Die Dauerniederschläge halten auch in der Nacht auf Donnerstag noch an und
klingen erst mit Passage der Kaltfront ausgangs der Nacht von Nordwesten her ab.
Die Stundensummen liegen in der stärksten Niederschlagsphase von heute
Nachmittag bis in die erste Nachthälfte auf Sonntag um oder knapp über 5 l/qm.
Das gilt bevorzugt für die Weststaulagen der westlichen und zentralen
Mittelgebirge. Akkumuliert kommen damit bis Sonntagfrüh durchaus 20 bis 40 1/qm
in etwa 18 h zusammen, sodass entsprechend für die Weststaulagen die markante
Dauerregenwarnung ausgegeben wurde. Besonders im Fokus steht auch wieder das
Sauer-Siegerland und der Westerwald. Mit der Vorgeschichte und den schon recht
hohen Flusspegeln wurde für einen kleinen Bereich auch die Unwetterwarnung
gezogen.
Betroffen von den Dauerniederschlägen ist auch der Schwarzwald, allerdings
zeitlich etwas versetzt.
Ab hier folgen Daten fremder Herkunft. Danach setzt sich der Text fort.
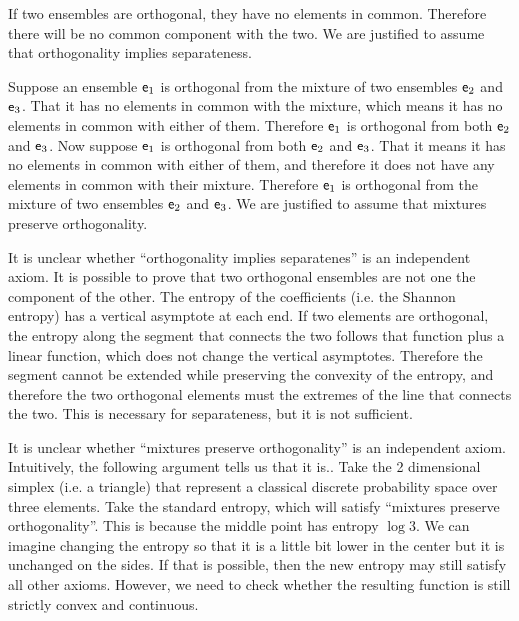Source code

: \begin{justification}
	If two ensembles are orthogonal, they have no elements in common. Therefore there will be no common component with the two. We are justified to assume that orthogonality implies separateness.
	
	Suppose an ensemble $\mathsf{e}_1$ is orthogonal from the mixture of two ensembles $\mathsf{e}_2$ and $\mathsf{e}_3$. That it has no elements in common with the mixture, which means it has no elements in common with either of them. Therefore $\mathsf{e}_1$ is orthogonal from both $\mathsf{e}_2$ and $\mathsf{e}_3$. Now suppose $\mathsf{e}_1$ is orthogonal from both $\mathsf{e}_2$ and $\mathsf{e}_3$. That it means it has no elements in common with either of them, and therefore it does not have any elements in common with their mixture. Therefore $\mathsf{e}_1$ is orthogonal from the mixture of two ensembles $\mathsf{e}_2$ and $\mathsf{e}_3$. We are justified to assume that mixtures preserve orthogonality.
\end{justification}

\begin{remark}
	It is unclear whether ``orthogonality implies separatenes'' is an independent axiom. It is possible to prove that two orthogonal ensembles are not one the component of the other. The entropy of the coefficients (i.e. the Shannon entropy) has a vertical asymptote at each end. If two elements are orthogonal, the entropy along the segment that connects the two follows that function plus a linear function, which does not change the vertical asymptotes. Therefore the segment cannot be extended while preserving the convexity of the entropy, and therefore the two orthogonal elements must the extremes of the line that connects the two. This is necessary for separateness, but it is not sufficient.
\end{remark}

\begin{remark}
	It is unclear whether ``mixtures preserve orthogonality'' is an independent axiom. Intuitively, the following argument tells us that it is.. Take the 2 dimensional simplex (i.e. a triangle) that represent a classical discrete probability space over three elements. Take the standard entropy, which will satisfy ``mixtures preserve orthogonality''. This is because the middle point has entropy $\log 3$. We can imagine changing the entropy so that it is a little bit lower in the center but it is unchanged on the sides. If that is possible, then the new entropy may still satisfy all other axioms. However, we need to check whether the resulting function is still strictly convex and continuous.
\end{remark}


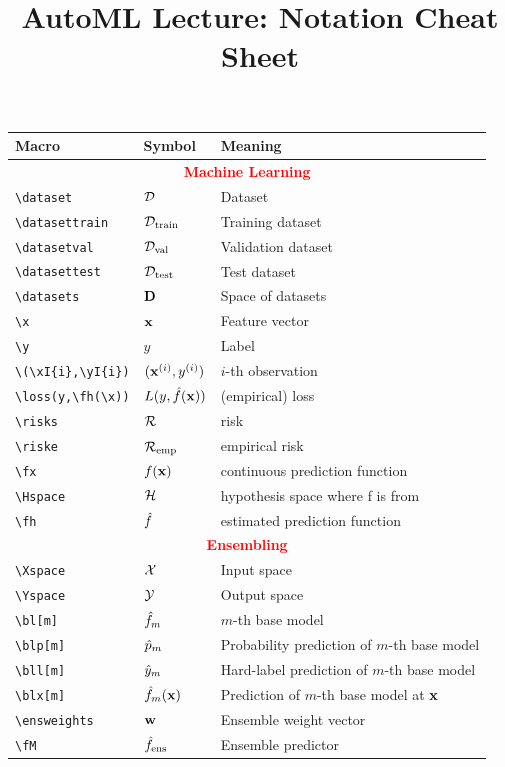 \documentclass[]{article}
\title{AutoML Lecture: Notation Cheat Sheet}
\author{}
\date{}
\begin{document}
\maketitle

\begin{table}[H]
	\begin{tabular}{lll}
		\toprule
		Macro & Symbol & Meaning \\
		\midrule
		\multicolumn{3}{c}{\textcolor{red}{\textbf{Machine Learning}}}\\
     \verb!\dataset!	& $\dataset$ & Dataset\\
     \verb!\datasettrain!	& $\datasettrain$ & Training dataset\\
	   \verb!\datasetval!	& $\datasetval$ & Validation dataset\\
     \verb!\datasettest!  & $\datasettest$ & Test dataset\\
		 \verb!\datasets!  & $\datasets$ & Space of datasets\\
     \verb!\x!  & $\x$ & Feature vector \\
     \verb!\y!  & $y$ & Label \\
     \verb!\(\xI{i},\yI{i})! &	$(\xI{i},\yI{i})$ & $i$-th observation\\
		 \verb!\loss(y,\fh(\x))!  & $\loss(y,\fh(\x))$ & (empirical) loss\\
		 \verb!\risks!  & $\risk$ & risk\\
		 \verb!\riske!  & $\riske$ & empirical risk\\
		 \verb!\fx!  & $\fx$ & continuous prediction function \\
		 \verb!\Hspace!  & $\Hspace$ & hypothesis space where f is from \\
		 \verb!\fh!  & $\fh$ & estimated prediction function \\

		\midrule
		\multicolumn{3}{c}{\textcolor{red}{\textbf{Ensembling}}}\\
		\verb!\Xspace! & $\Xspace$ & Input space \\
		\verb!\Yspace! & $\Yspace$ & Output space \\
		\verb!\bl[m]! & $\bl[m]$ & $m$-th base model \\
		\verb!\blp[m]! & $\blp[m]$ & Probability prediction of $m$-th base model \\
		\verb!\bll[m]! & $\bll[m]$ & Hard-label prediction of $m$-th base model \\
		\verb!\blx[m]! & $\blx[m]$ & Prediction of $m$-th base model at $\x$ \\
		\verb!\ensweights! & $\ensweights$ & Ensemble weight vector \\
		\verb!\fM! & $\fM$ & Ensemble predictor \\


\end{tabular}
\end{table}
\end{document}

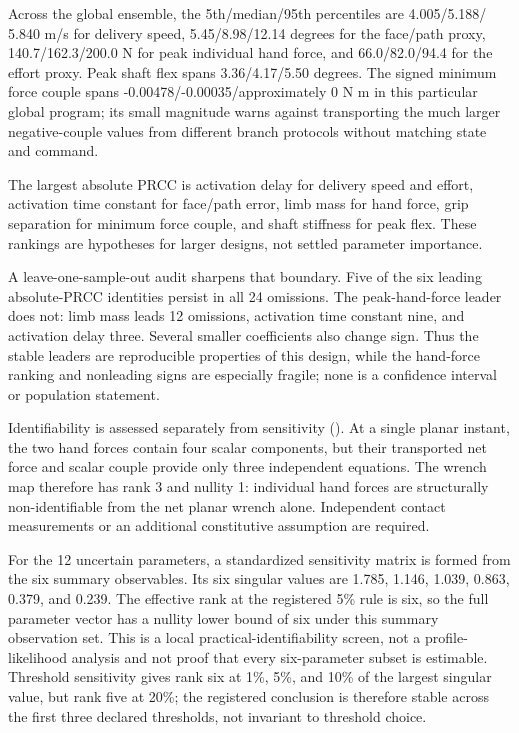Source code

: \documentclass[
  letterpaper,
]{report}
\begin{document}
Across the global ensemble, the 5th/median/95th percentiles are
4.005/5.188/ 5.840 m/s for delivery speed, 5.45/8.98/12.14 degrees for
the face/path proxy, 140.7/162.3/200.0 N for peak individual hand force,
and 66.0/82.0/94.4 for the effort proxy. Peak shaft flex spans
3.36/4.17/5.50 degrees. The signed minimum force couple spans
-0.00478/-0.00035/approximately 0 N m in this particular global program;
its small magnitude warns against transporting the much larger
negative-couple values from different branch protocols without matching
state and command.

The largest absolute PRCC is activation delay for delivery speed and
effort, activation time constant for face/path error, limb mass for hand
force, grip separation for minimum force couple, and shaft stiffness for
peak flex. These rankings are hypotheses for larger designs, not settled
parameter importance.

A leave-one-sample-out audit sharpens that boundary. Five of the six
leading absolute-PRCC identities persist in all 24 omissions. The
peak-hand-force leader does not: limb mass leads 12 omissions,
activation time constant nine, and activation delay three. Several
smaller coefficients also change sign. Thus the stable leaders are
reproducible properties of this design, while the hand-force ranking and
nonleading signs are especially fragile; none is a confidence interval
or population statement.

Identifiability is assessed separately from sensitivity
(). At a single planar instant,
the two hand forces contain four scalar components, but their
transported net force and scalar couple provide only three independent
equations. The wrench map therefore has rank 3 and nullity 1: individual
hand forces are structurally non-identifiable from the net planar wrench
alone. Independent contact measurements or an additional constitutive
assumption are required.

For the 12 uncertain parameters, a standardized sensitivity matrix is
formed from the six summary observables. Its six singular values are
1.785, 1.146, 1.039, 0.863, 0.379, and 0.239. The effective rank at the
registered 5\% rule is six, so the full parameter vector has a nullity
lower bound of six under this summary observation set. This is a local
practical-identifiability screen, not a profile-likelihood analysis and
not proof that every six-parameter subset is estimable. Threshold
sensitivity gives rank six at 1\%, 5\%, and 10\% of the largest singular
value, but rank five at 20\%; the registered conclusion is therefore
stable across the first three declared thresholds, not invariant to
threshold choice.
\end{document}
Bei einem späteren Beginn, dauern die Niederschläge
dort bis zum Sonntagnachmittag an.

Neben den Niederschlägen steht heute auch der Wind erneut im Fokus. Schon in den
Vormittagsstunden frischt der Wind von Westen her zusehends auf. Die
Windgeschwindigkeiten liegen in 850 hPa bei 60 kn und in 925 hPa bei 50 kn. Zum
Glück ist die Schichtung stabil sodass in tiefen Lage die Aufmerksamkeit vor
allem auf die Leelagen (vorübergehende Winddrehung auf Süd) und anfällige Lagen,
gerichtet ist. Dort können durchaus stürmische Böen auftreten können. Im höheren
Bergland kann dann der Sturm mit Bft 8/9 voll durchgreifen. Auf den Berggipfeln
kann man die Winde in 850 hPa durchaus ansetzen, sodass dort mit schweren
Sturmböen und orkanartigen Böen zu rechnen ist, auf dem Brocken wie üblich noch
einen Zacken schärfer.

Auch an der Nordsee legt der Wind spätestens zum Nachmittag deutlich zu, sodass
auch dort mit Böen bis in den Sturmbereich zu rechnen ist, auf der freien
Nordsee auch schwere Sturmböen.

Der heutige Tag ist nochmal sehr mild mit Höchstwerten teils im zweistelligen
Bereich bis 14 Grad am Oberrhein.

In der Nacht auf Sonntag halten die Niederschläge an, der Wind lässt aber im
Laufe der Nacht von Nordwesten her vorübergehend nach. Das liegt vor allem
daran, dass die Kaltfront des mittlerweile von der nördlichen Nordsee nach
Südnorwegen ziehenden Tief südostwärts über Deutschland ausgreift. Dahinter
gehen auch die Winde in 925 hPa und 850 hPa vorübergehend deutlich zurück. Am
längsten aktiv bleibt der Wind nach Süden und Südosten. Im Nordwesten legt der
Wind bereits in den Morgenstunden wieder spürbar zu, was sich vor allem an der
Nordsee bemerkbar macht.

Ansonsten klingen die Niederschläge postfrontal ab, sodass die
Dauerregensituation bis zum Morgen über den westlichen Mittelgebirgen beendet
ist. Zudem sinkt die Schneefall- und Nullgradgrenze deutlich ab. Da aber
postfrontal nur noch wenig Niederschlag fällt, dürfte sich allenfalls eine dünne
Neuschneedecke in den höchsten Lagen ausbilden (Glätte).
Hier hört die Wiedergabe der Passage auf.